Sin City stars Bruce Willis, Jessica Alba, Mickey Rourke, Rosario Dawson and Clive Owen and is directed by Robert Rodriguez and Frank Miller, with Quentin Tarantino guest directing. The film follows several characters from different stories of Frank Miller’s Sin City series.

The cast list is one of the film’s strongest points. Playing along with the previously mentioned are stars such as Benicio Del Toro, Powers Boothe, Michael Clark Duncan, Brittany Murphy, Elijah Wood and Josh Hartnett. Every actor and actress is giving everything they’ve got on-screen, obviously reveling in the noir feel of the film.

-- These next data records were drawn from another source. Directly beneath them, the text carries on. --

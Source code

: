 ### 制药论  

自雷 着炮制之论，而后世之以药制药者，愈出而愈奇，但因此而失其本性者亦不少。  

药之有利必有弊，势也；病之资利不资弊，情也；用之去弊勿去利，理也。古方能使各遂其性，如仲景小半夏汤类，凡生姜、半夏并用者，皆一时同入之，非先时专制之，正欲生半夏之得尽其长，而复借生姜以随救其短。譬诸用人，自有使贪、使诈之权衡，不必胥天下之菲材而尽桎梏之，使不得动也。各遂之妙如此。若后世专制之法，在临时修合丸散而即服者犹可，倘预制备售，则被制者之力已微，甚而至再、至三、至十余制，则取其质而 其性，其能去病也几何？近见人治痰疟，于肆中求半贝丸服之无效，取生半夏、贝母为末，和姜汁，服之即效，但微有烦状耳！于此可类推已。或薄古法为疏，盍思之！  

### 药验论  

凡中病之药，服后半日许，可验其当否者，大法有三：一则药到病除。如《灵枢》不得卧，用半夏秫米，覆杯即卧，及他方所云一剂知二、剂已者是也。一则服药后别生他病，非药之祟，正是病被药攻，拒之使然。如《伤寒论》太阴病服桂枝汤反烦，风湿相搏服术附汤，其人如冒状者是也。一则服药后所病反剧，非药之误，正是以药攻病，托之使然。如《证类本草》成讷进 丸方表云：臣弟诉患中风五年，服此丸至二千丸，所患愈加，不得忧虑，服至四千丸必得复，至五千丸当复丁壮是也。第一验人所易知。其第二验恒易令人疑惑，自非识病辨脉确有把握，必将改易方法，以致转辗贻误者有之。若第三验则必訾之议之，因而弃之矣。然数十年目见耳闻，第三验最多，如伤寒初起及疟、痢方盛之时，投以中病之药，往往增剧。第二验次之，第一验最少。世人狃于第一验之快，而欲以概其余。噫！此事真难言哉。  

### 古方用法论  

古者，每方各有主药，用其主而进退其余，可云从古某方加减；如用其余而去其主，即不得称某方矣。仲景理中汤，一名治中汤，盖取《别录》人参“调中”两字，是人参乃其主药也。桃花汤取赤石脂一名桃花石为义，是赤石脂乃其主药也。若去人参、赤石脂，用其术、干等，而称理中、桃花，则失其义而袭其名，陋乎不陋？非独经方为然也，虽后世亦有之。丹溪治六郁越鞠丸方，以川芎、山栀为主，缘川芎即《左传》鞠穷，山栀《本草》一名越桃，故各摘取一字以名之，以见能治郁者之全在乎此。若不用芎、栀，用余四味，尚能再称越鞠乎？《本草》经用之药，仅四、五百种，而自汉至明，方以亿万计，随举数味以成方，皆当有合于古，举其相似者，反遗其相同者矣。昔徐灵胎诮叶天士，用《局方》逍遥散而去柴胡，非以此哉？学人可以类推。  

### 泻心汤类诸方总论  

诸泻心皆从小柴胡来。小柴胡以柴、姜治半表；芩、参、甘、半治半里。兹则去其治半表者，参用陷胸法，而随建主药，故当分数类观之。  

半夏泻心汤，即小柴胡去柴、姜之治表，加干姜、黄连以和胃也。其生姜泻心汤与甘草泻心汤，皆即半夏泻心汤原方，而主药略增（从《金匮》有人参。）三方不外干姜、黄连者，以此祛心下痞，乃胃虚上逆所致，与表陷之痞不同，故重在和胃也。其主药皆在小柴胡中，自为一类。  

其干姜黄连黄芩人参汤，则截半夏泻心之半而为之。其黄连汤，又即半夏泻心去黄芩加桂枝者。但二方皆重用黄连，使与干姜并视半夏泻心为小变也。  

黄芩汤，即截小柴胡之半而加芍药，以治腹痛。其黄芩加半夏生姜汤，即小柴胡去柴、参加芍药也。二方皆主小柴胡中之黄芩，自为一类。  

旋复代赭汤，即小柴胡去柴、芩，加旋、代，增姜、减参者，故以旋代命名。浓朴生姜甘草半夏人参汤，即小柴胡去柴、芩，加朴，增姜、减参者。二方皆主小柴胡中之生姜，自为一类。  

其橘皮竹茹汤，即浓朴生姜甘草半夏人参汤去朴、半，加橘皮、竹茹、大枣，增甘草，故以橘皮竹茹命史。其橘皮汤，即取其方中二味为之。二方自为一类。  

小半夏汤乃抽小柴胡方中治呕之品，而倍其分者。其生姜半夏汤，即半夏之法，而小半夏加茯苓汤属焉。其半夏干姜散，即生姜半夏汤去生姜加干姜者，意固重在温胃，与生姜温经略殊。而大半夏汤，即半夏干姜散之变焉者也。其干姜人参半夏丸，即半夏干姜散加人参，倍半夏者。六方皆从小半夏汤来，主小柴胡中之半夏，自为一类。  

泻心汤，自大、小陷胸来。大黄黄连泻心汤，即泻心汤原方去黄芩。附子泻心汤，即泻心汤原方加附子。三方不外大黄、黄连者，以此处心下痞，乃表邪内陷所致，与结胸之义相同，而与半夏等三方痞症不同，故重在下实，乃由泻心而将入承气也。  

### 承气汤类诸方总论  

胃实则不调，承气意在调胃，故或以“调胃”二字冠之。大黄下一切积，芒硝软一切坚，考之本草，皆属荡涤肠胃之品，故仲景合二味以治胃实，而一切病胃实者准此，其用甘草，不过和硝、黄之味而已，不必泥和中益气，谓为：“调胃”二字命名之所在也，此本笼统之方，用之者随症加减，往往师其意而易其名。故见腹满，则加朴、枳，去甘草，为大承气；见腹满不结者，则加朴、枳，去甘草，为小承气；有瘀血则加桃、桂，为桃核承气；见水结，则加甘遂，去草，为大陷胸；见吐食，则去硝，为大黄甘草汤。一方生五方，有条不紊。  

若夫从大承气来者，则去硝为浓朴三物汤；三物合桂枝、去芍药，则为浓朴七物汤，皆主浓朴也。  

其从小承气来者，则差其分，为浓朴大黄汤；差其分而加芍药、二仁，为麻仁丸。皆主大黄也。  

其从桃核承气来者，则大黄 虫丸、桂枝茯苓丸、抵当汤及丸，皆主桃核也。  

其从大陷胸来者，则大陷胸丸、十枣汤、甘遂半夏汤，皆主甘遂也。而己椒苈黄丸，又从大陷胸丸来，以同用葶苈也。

I managed to read a few of the Sin City books before this review, and from what I’ve seen, there are several panels that have been directly lifted from Miller’s books and put in the film, giving the sense of the comics coming alive. The film hardly had any built sets, instead using large expanses of green screen to fill in the background of Basin City. Filmed in colour and retrofitted into high contrast black and white, it’s a marvel of cinematic engineering and wizardry and the film looks so much better for it. There are small inflections of colour, such as character’s irises, police sirens and lipstick, making the sometimes juvenile storytelling a lot classier than it should be.

Sin City takes an anthology approach to storytelling, similar to Miller’s original books. The film takes several stories such as The Big Fat Kill, The Hard Goodbye and That Yellow Bastard and juggles between them, each one linked with the other through characters and their actions. All stories are filled with sex, nudity, bloody violence and gore and a healthy amount of swearing, marking out Sin City as not one for the faint of heart. Some stories are better than others (I’m in the minority that doesn’t like That Yellow Bastard) but all give us fun characters and action-packed sequences.

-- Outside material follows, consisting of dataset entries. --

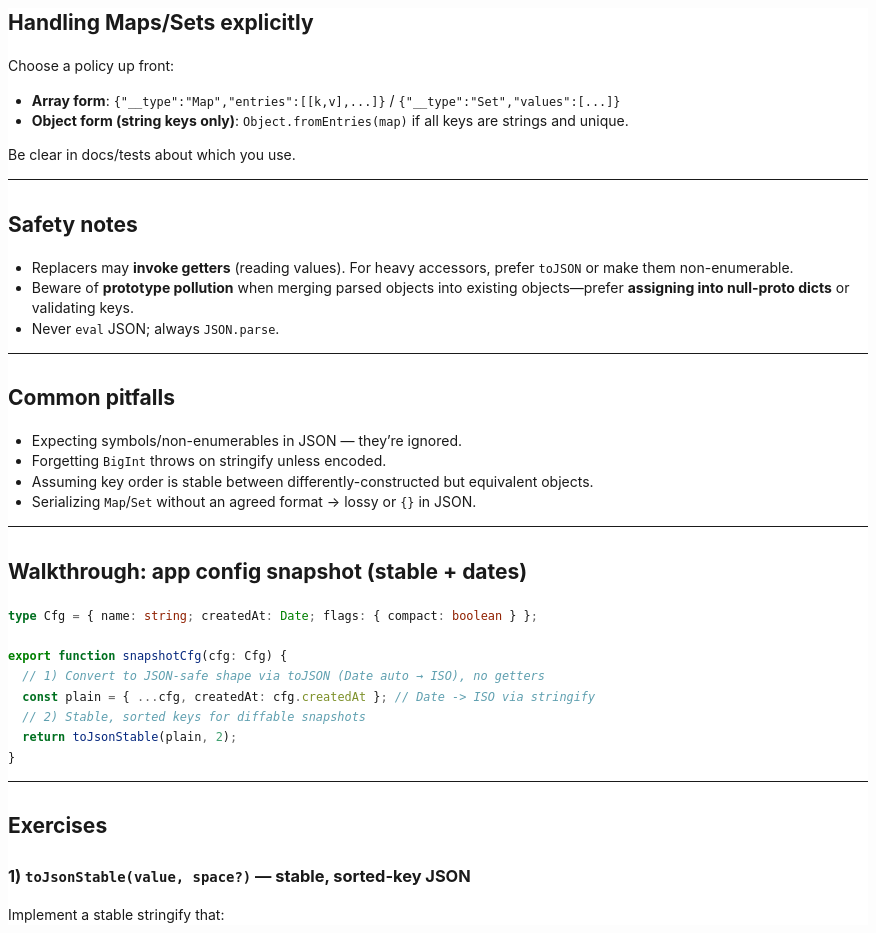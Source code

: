 
## Handling Maps/Sets explicitly

Choose a policy up front:

* **Array form**: `{"__type":"Map","entries":[[k,v],...]}` / `{"__type":"Set","values":[...]}`
* **Object form (string keys only)**: `Object.fromEntries(map)` if all keys are strings and unique.

Be clear in docs/tests about which you use.

---

## Safety notes

* Replacers may **invoke getters** (reading values). For heavy accessors, prefer `toJSON` or make them non-enumerable.
* Beware of **prototype pollution** when merging parsed objects into existing objects—prefer **assigning into null-proto dicts** or validating keys.
* Never `eval` JSON; always `JSON.parse`.

---

## Common pitfalls

* Expecting symbols/non-enumerables in JSON — they’re ignored.
* Forgetting `BigInt` throws on stringify unless encoded.
* Assuming key order is stable between differently-constructed but equivalent objects.
* Serializing `Map`/`Set` without an agreed format → lossy or `{}` in JSON.

---

## Walkthrough: app config snapshot (stable + dates)

```ts
type Cfg = { name: string; createdAt: Date; flags: { compact: boolean } };

export function snapshotCfg(cfg: Cfg) {
  // 1) Convert to JSON-safe shape via toJSON (Date auto → ISO), no getters
  const plain = { ...cfg, createdAt: cfg.createdAt }; // Date -> ISO via stringify
  // 2) Stable, sorted keys for diffable snapshots
  return toJsonStable(plain, 2);
}
```

---

## Exercises

### 1) `toJsonStable(value, space?)` — stable, sorted-key JSON

Implement a stable stringify that:
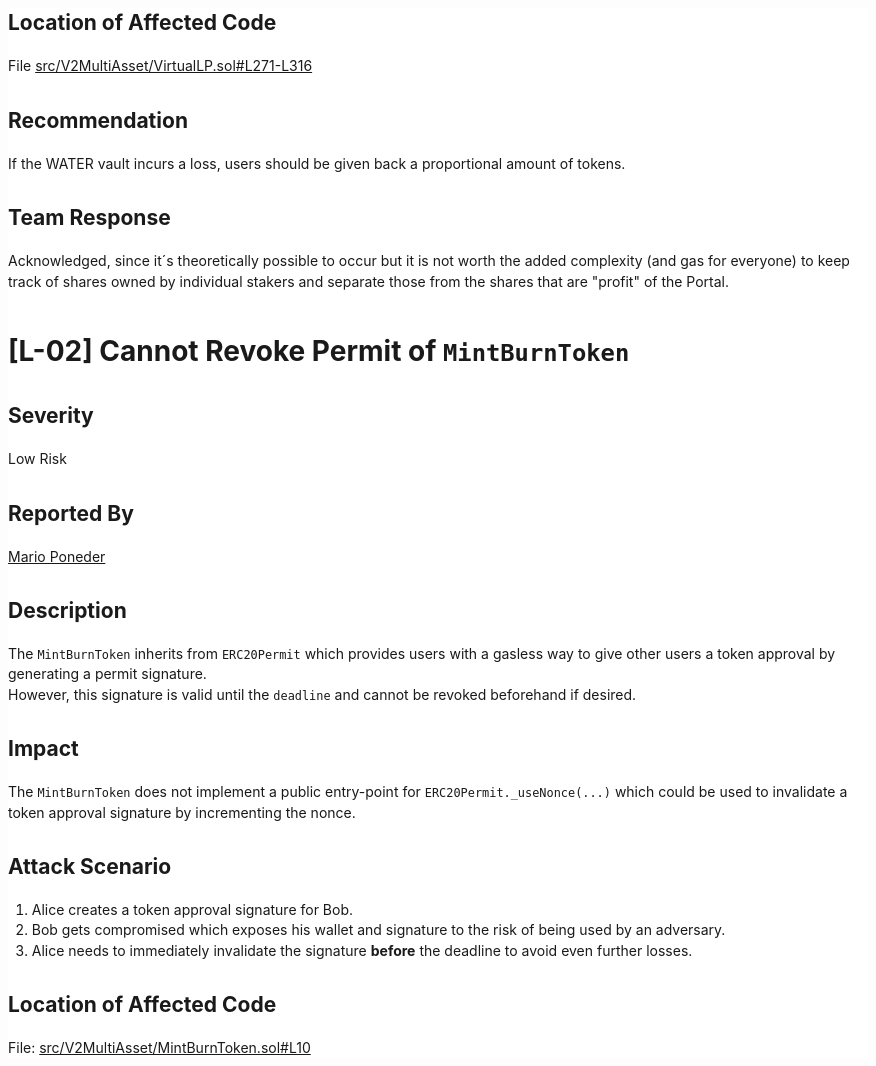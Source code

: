 ## Location of Affected Code

File [src/V2MultiAsset/VirtualLP.sol#L271-L316](https://github.com/PossumLabsCrypto/Portals/tree/810fd90645cccf6fd80d91f8050eff618f63af81/src/V2MultiAsset/VirtualLP.sol#L271-L316)

## Recommendation

If the WATER vault incurs a loss, users should be given back a proportional amount of tokens.

## Team Response

Acknowledged, since it´s theoretically possible to occur but it is not worth the added complexity (and gas for everyone) to keep track of shares owned by individual stakers and separate those from the shares that are "profit" of the Portal.

# [L-02] Cannot Revoke Permit of `MintBurnToken`

## Severity

Low Risk

## Reported By

[Mario Poneder](https://twitter.com/MarioPoneder)

## Description

The `MintBurnToken` inherits from `ERC20Permit` which provides users with a gasless way to give other users a token approval by generating a permit signature.  
However, this signature is valid until the `deadline` and cannot be revoked beforehand if desired.

## Impact

The `MintBurnToken` does not implement a public entry-point for `ERC20Permit._useNonce(...)` which could be used to invalidate a token approval signature by incrementing the nonce.

## Attack Scenario

1. Alice creates a token approval signature for Bob.
2. Bob gets compromised which exposes his wallet and signature to the risk of being used by an adversary.
3. Alice needs to immediately invalidate the signature **before** the deadline to avoid even further losses.

## Location of Affected Code

File: [src/V2MultiAsset/MintBurnToken.sol#L10](https://github.com/PossumLabsCrypto/Portals/tree/810fd90645cccf6fd80d91f8050eff618f63af81/src/V2MultiAsset/MintBurnToken.sol#L10)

In summary, a beautiful tour into debauchery and deceit, even if some characters are reprehensible. Why can’t all comic book films look this good?

Score: 8/10 This is cinema as art.

Sin City 2: A Dame To Kill For

A Dame To Kill For stars many of the same cast, with new additions of Eva Green, Joseph Gordon Levitt, Josh Brolin, Christopher Lloyd, Stacy Keach, Ray Liotta and Lady Gaga with Robert Rodriguez and Frank Miller returning as directors.

Just like the original film, A Dame To Kill For takes several of Miller’s stories such as A Dame To Kill For and smaller sections of Booze, Broads And Bullets. Two new stories, The Long Bad Night and Nancy’s Last Dance were created exclusively for the film, both written by Miller. This marks a problem for the film, as the stories here take place during, before and after the stories in the first film, and even ret-conning a few of them. It’s sometimes confusing, but if you just go with it then you’ll still find enjoyment.

Eva Green absolutely nails it as the title character, Ava Lord. Green plays the femme fatale perfectly, capturing the style of iconic ladies such as Rita Heyworth or Lauren Bacall. Her and Josh Brolin’s chemistry pays dividends, as you totally buy that Brolin’s character Dwight would throw his entire life into jeopardy for one more night of passion with her. Joseph Gordon Levitt also does a good job as Johnny, an original character for the film as a kid gambler who gets in over his head when he cons the powerful members of Basin City out of their money. His story, The Long Bad Night, feels a lot more like a classical noir story, as it doesn’t feature any of Miller’s monster-men or scantily-dressed strippers.

My main problem with A Dame To Kill For though is that it spreads itself too thin. After the first segment of The Long Bad Night and the standout story of A Dame To Kill For, the film seems to lose a lot of its pace with the second part of The Long Bad Night and Nancy’s Last Dance. The last two stories feel very repetitive as we see Johnny playing cards against the same characters and Marv helping someone storm a mansion for the second time during the run time. There are also many subplots during the bigger stories and many side-characters who don’t add much to the film apart from another big name to the list of great actors.

In summary, A Dame To Kill For isn’t as good as its predecessor, but still has some new stories and characters to pull you back into the world of Sin City.

Score: 7/10 Watch for Eva Green’s standout performance.